Kerry v. Kerry

For those who can stomach it, the politics of the occupation of Iraq provides a fascinating spectacle. With something like 130,000 U.S. troops in a country the size of, what, California, there is always going to be a negative story — troops taking casualties, Americans misbehaving, a museum being looted, an irate cleric spewing venom, or whatever. The smart play for the Democrats, especially Kerry, is to let the media play up these stories while they themselves remain silent. In this way, support for the war may erode without the Democrats being seen as bearing, or taking advantage of, bad news.

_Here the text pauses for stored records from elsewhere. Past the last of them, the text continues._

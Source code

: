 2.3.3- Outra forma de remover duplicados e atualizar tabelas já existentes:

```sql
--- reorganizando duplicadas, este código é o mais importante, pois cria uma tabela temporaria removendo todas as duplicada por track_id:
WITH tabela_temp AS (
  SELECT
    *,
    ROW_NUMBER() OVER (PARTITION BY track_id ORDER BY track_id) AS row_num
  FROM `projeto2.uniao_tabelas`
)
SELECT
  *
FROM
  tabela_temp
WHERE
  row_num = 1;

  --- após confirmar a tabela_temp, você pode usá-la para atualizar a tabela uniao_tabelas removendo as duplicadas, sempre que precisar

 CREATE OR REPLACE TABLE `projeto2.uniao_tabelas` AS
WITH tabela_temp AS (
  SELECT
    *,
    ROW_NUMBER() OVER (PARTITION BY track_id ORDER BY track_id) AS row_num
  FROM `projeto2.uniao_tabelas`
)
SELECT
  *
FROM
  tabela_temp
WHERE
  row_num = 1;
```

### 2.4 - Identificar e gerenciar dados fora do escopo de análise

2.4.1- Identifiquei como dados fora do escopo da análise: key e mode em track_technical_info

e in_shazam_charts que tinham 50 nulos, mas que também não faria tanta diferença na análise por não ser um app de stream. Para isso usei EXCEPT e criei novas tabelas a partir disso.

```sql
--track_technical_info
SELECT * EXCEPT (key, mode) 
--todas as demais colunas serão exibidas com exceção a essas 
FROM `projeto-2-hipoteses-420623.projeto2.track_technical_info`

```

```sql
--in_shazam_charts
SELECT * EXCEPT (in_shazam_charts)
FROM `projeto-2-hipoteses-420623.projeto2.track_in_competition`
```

The problem is that most leading Democrats simply cannot carry out this approach. Their anti-military, and anti-militaristic, sentiments run so deep that every perceived set-back or instance of misconduct is seen as an affirmation of their core values and beliefs, thus giving rise to the irresistable impulse to carp and/or gloat, even to the point of slandering the American military.
How else to explain this statement by Senator Carl Levin, quoted by Hugh Hewitt: “This is not just a few guards in some kind of aberrant conduct. This is a much more systemic problem here. And military intelligence, including I believe the CIA have got to be held accountable, right up the chain.” Levin offers no evidence to support his slanderous claim. Moreover, as Hugh explains, the statement endangers American lives by providing powerful propaganda to our enemies. Nor is there any apparent political advantage in making a claim like this. Americans do not want to believe that the military is undertaking “systemic” (Levin’s word) acts of evil, and thus will not look kindly on unsupported claims that this is the case. Yet Levin hates our military and our intelligence agencies too much too resist these sorts of utterances.

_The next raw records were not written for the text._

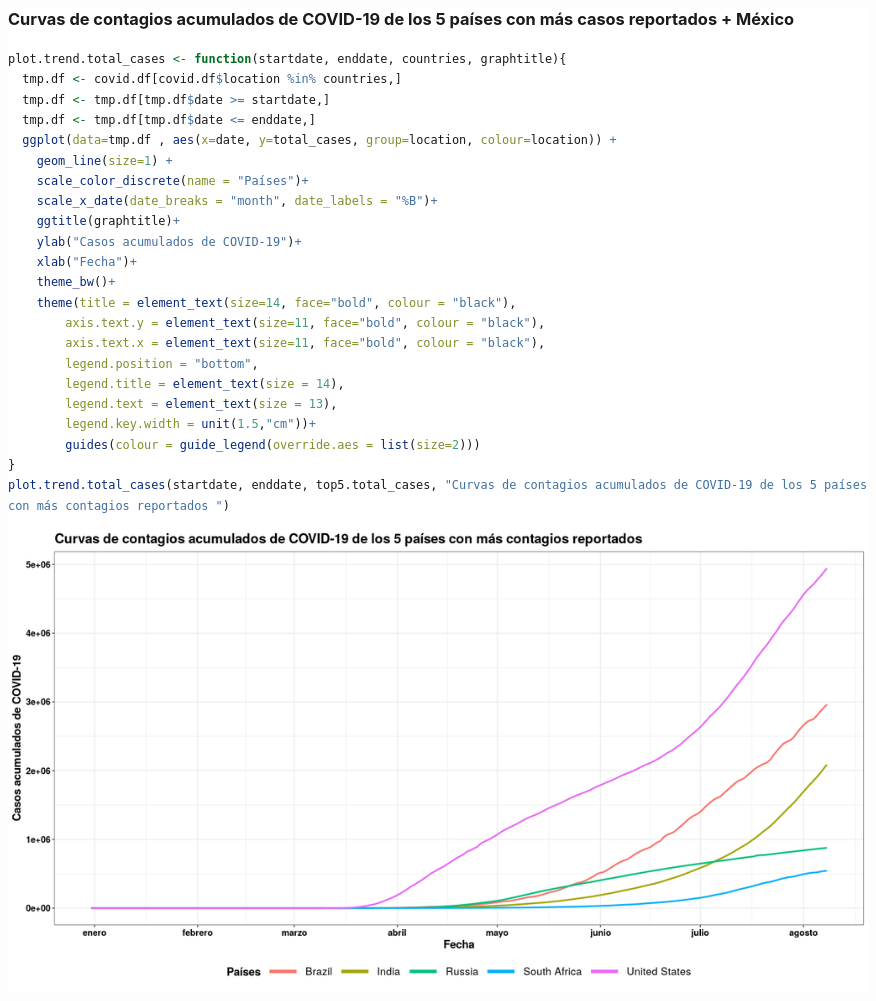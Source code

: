 ### Curvas de contagios acumulados de COVID-19 de los 5 países con más casos reportados + México

```r
plot.trend.total_cases <- function(startdate, enddate, countries, graphtitle){
  tmp.df <- covid.df[covid.df$location %in% countries,]
  tmp.df <- tmp.df[tmp.df$date >= startdate,]
  tmp.df <- tmp.df[tmp.df$date <= enddate,]
  ggplot(data=tmp.df , aes(x=date, y=total_cases, group=location, colour=location)) +
    geom_line(size=1) +
    scale_color_discrete(name = "Países")+
    scale_x_date(date_breaks = "month", date_labels = "%B")+
    ggtitle(graphtitle)+
    ylab("Casos acumulados de COVID-19")+
    xlab("Fecha")+
    theme_bw()+
    theme(title = element_text(size=14, face="bold", colour = "black"),
        axis.text.y = element_text(size=11, face="bold", colour = "black"),
        axis.text.x = element_text(size=11, face="bold", colour = "black"),
        legend.position = "bottom",
        legend.title = element_text(size = 14),
        legend.text = element_text(size = 13),
        legend.key.width = unit(1.5,"cm"))+
        guides(colour = guide_legend(override.aes = list(size=2)))
}
plot.trend.total_cases(startdate, enddate, top5.total_cases, "Curvas de contagios acumulados de COVID-19 de los 5 países con más contagios reportados ")
```

![](notebook_covid19_files/figure-html/unnamed-chunk-32-1.png)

John Kerry hates our military and our intelligence agencies at least as much as Carl Levin. Although he has more at stake this year, his self-restraint on these matters, including the prison scandal, has not always prevailed. His struggle to make it prevail will be, as I said, a fascinating ongoing spectacle.
UPDATE by BIG TRUNK: For a graphic illustration of Deacon’s general point, see Joel Mowbray’s Monday FrontPage column regarding Rep. Fortney Stark: “Stark raving mad.”